Collier County Museum Will Showcase Black HistoryMay 30, 2022 08:41PM ● By Lisa Marlene
The family of Collier County Museums is poised to create a new addition. The Black History Baggage Car of Naples, which will help to foster appreciation and understanding of Collier County’s unique heritage and cultural development, adds to the present museum locations, including Collier Museum at Government Center (Naples), Museum of the Everglades, Immokalee Pioneer Museum at Roberts Ranch, Naples Depot Museum and Marco Island Historical Museum.

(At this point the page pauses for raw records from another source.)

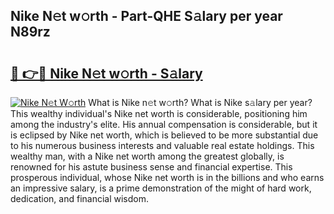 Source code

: ## Nike N𝚎t w𝚘rth - Part-QHE S𝚊lary per year N89rz

# <h2><a href="http://gc3jpu6.nevu.top/?p=Nike">🔗 👉🔴 Nike N𝚎t w𝚘rth - S𝚊lary</a></h2>

[![Nike N𝚎t W𝚘rth](https://i.imgur.com/Oavwk0R.jpeg)](http://gc3jpu6.nevu.top/?p=Nike)
What is Nike n𝚎t w𝚘rth? What is Nike s𝚊lary per year?
This wealthy individual's Nike net worth is considerable, positioning him among the industry's elite. His annual compensation is considerable, but it is eclipsed by Nike net worth, which is believed to be more substantial due to his numerous business interests and valuable real estate holdings. This wealthy man, with a Nike net worth among the greatest globally, is renowned for his astute business sense and financial expertise. This prosperous individual, whose Nike net worth is in the billions and who earns an impressive salary, is a prime demonstration of the might of hard work, dedication, and financial wisdom.
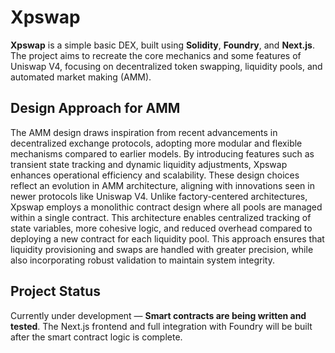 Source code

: # Xpswap

**Xpswap** is a simple basic DEX, built using **Solidity**, **Foundry**, and **Next.js**. The project aims to recreate the core mechanics and some features of Uniswap V4, focusing on decentralized token swapping, liquidity pools, and automated market making (AMM). 


## **Design Approach for AMM**

The AMM design draws inspiration from recent advancements in decentralized exchange protocols, adopting more modular and flexible mechanisms compared to earlier models. By introducing features such as transient state tracking and dynamic liquidity adjustments, Xpswap enhances operational efficiency and scalability. These design choices reflect an evolution in AMM architecture, aligning with innovations seen in newer protocols like Uniswap V4. Unlike factory-centered architectures, Xpswap employs a monolithic contract design where all pools are managed within a single contract. This architecture enables centralized tracking of state variables, more cohesive logic, and reduced overhead compared to deploying a new contract for each liquidity pool. This approach ensures that liquidity provisioning and swaps are handled with greater precision, while also incorporating robust validation to maintain system integrity.


## **Project Status**
Currently under development — **Smart contracts are being written and tested**. The Next.js frontend and full integration with Foundry will be built after the smart contract logic is complete.

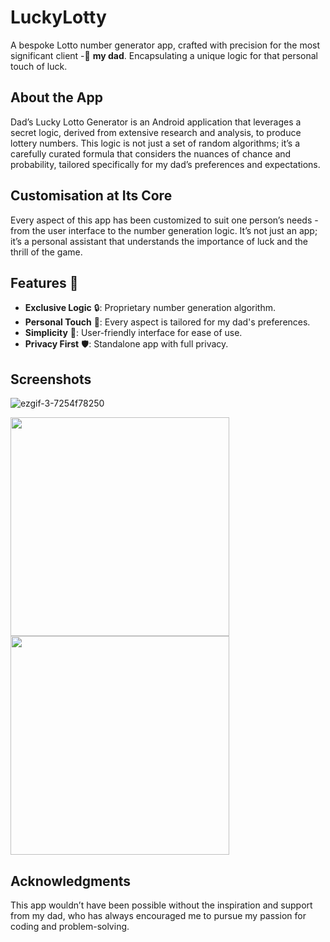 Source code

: # LuckyLotty

A bespoke Lotto number generator app, crafted with precision for the most significant client -💖 **my dad**. Encapsulating a unique logic for that personal touch of luck.

## About the App
Dad’s Lucky Lotto Generator is an Android application that leverages a secret logic, derived from extensive research and analysis, to produce lottery numbers. This logic is not just a set of random algorithms; it’s a carefully curated formula that considers the nuances of chance and probability, tailored specifically for my dad’s preferences and expectations.

## Customisation at Its Core
Every aspect of this app has been customized to suit one person’s needs - from the user interface to the number generation logic. It’s not just an app; it’s a personal assistant that understands the importance of luck and the thrill of the game.

## Features 🚀
- **Exclusive Logic** 🔒: Proprietary number generation algorithm.
- **Personal Touch** 💖: Every aspect is tailored for my dad's preferences.
- **Simplicity** 🎯: User-friendly interface for ease of use.
- **Privacy First** 🛡️: Standalone app with full privacy.

## Screenshots
![ezgif-3-7254f78250](https://github.com/Nanisong/LuckyLotty/assets/124329841/ac5afc7a-eaf9-4a50-ad21-042082ea7917)




<p float="center">
  <img src="https://github.com/Nanisong/LuckyLotty/assets/124329841/52b57b9b-3ec7-4635-a51a-6aecd9961e43.png" width="350" />
  <img src="https://github.com/Nanisong/LuckyLotty/assets/124329841/e3952a09-1f2b-42aa-a2b2-48a09e80656f.png" width="350" /> 
</p>

## Acknowledgments
This app wouldn’t have been possible without the inspiration and support from my dad, who has always encouraged me to pursue my passion for coding and problem-solving.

“The railroad baggage car is located at the Naples Depot Museum. It’s being made possible thanks to the Collier Community Foundation’s grant awarded to the Collier County National Association for the Advancement of Colored People (NAACP),” says Vincent Keeys, NAACP Collier County president and retired railroad worker. “The grant allowed us to secure a well known architect to create a set of renderings, making it possible for us to transfer the ideas we had for this Black History Baggage Car of Naples from our heads onto paper. Breathing life into the concept wouldn’t have been possible without the support of Southwest Heritage and Friends of Collier County Museums, an organization that actively contributes funds, professional services and countless volunteer hours to support the museum’s collections, exhibitions, educational programs and historic restoration projects. Additionally, we are most grateful for the African American Cultural and Historical Grant we were awarded from the Department of State.”

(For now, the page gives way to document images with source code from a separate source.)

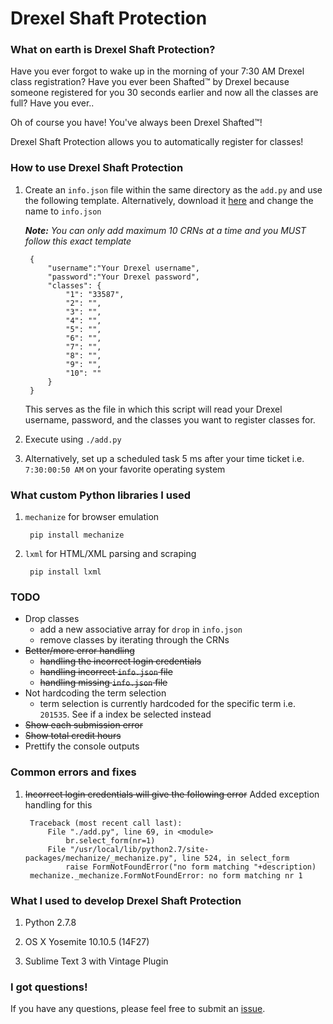 # Drexel Shaft Protection

### What on earth is Drexel Shaft Protection?

Have you ever forgot to wake up in the morning of your 7:30 AM Drexel class registration? Have you ever been Shafted™ by Drexel because someone registered for you 30 seconds earlier and
now all the classes are full? Have you ever..

Oh of course you have! You've always been Drexel Shafted™!

Drexel Shaft Protection allows you to automatically register for classes!

### How to use Drexel Shaft Protection

1. Create an `info.json` file within the same directory as the `add.py` and use the following template. Alternatively, download it [here](https://github.com/jackyliang/Drexel-Shaft-Protection/blob/master/change_me_to_info.json) and change the name to `info.json`

	***Note:*** *You can only add maximum 10 CRNs at a time and you MUST follow this exact template*


		{   
		    "username":"Your Drexel username",
		    "password":"Your Drexel password",
		    "classes": {
		    	"1": "33587",
		    	"2": "",
		    	"3": "",
		    	"4": "",
		    	"5": "",
		    	"6": "",
		    	"7": "",
		    	"8": "",
		    	"9": "",
		    	"10": ""
		    }
		}  
	    
	This serves as the file in which this script will read your Drexel username, password, and the classes you want to register classes for. 

2. Execute using `./add.py`

3. Alternatively, set up a scheduled task 5 ms after your time ticket i.e. `7:30:00:50 AM` on your favorite operating system

### What custom Python libraries I used

1. `mechanize` for browser emulation
	
		pip install mechanize

2. `lxml` for HTML/XML parsing and scraping

    	pip install lxml

### TODO

- Drop classes
	- add a new associative array for `drop` in `info.json`
	- remove classes by iterating through the CRNs
- ~~Better/more error handling~~
	- ~~handling the incorrect login credentials~~
	- ~~handling incorrect `info.json` file~~
	- ~~handling missing `info.json` file~~
- Not hardcoding the term selection
	- term selection is currently hardcoded for the specific term i.e. `201535`. See if a index be selected instead
- ~~Show each submission error~~
- ~~Show total credit hours~~
- Prettify the console outputs

### Common errors and fixes

1. ~~Incorrect login credentials will give the following error~~ Added exception handling for this

	    Traceback (most recent call last):
		    File "./add.py", line 69, in <module>
		    	br.select_form(nr=1)
		  	File "/usr/local/lib/python2.7/site-packages/mechanize/_mechanize.py", line 524, in select_form
		    	raise FormNotFoundError("no form matching "+description)
		mechanize._mechanize.FormNotFoundError: no form matching nr 1

### What I used to develop Drexel Shaft Protection

1. Python 2.7.8

2. OS X Yosemite 10.10.5 (14F27)

3. Sublime Text 3 with Vintage Plugin

### I got questions!

If you have any questions, please feel free to submit an [issue](https://github.com/jackyliang/Drexel-Shaft-Protection/issues).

Naples’ residents since 2003, Keeys and his wife Diann are long-term active members of the NAACP, as well as community activists involved in Kiwanis International. “Naples became what it is today thanks to railroad executives such as S. Davies Warfield. The railroad brought not only increased commerce, but also many wealthy and elite individuals and families that came here for sport and winter recreation. The goal is to make the baggage car an exhibit space that tells the county's Black history of workers known as 'Pullman Porters' that accommodated customers riding the railroad across the country. There are a lot of stories such as the ‘Gandy Dancers’ formally known as ‘Inland Navigators’ that laid track. This is why we want to include African American storytelling pieces via exhibits of African American artists such as Zora Neale Hurston and A. Philip Randolph from Florida,” advises Keeys, who adds that it was George Pullman, inventor of the sleeper car in 1864, who hired African Americans at the end of the Civil War, helping to lift them from poverty into the middle class of society. "Pullman, one of the wealthiest individuals at the time, employed a lot of black labor.”
The baggage car will be a space to tell the story of the porters along with other African American storytelling pieces, exhibits, artists, and local heroes such as Cleveland Bass whose family still owns and operates the family business, notes Keeys, “We’ll also include Langston Hughes and Granville T. Wood. There is a lot of truth to be told, and so many historians want to share.”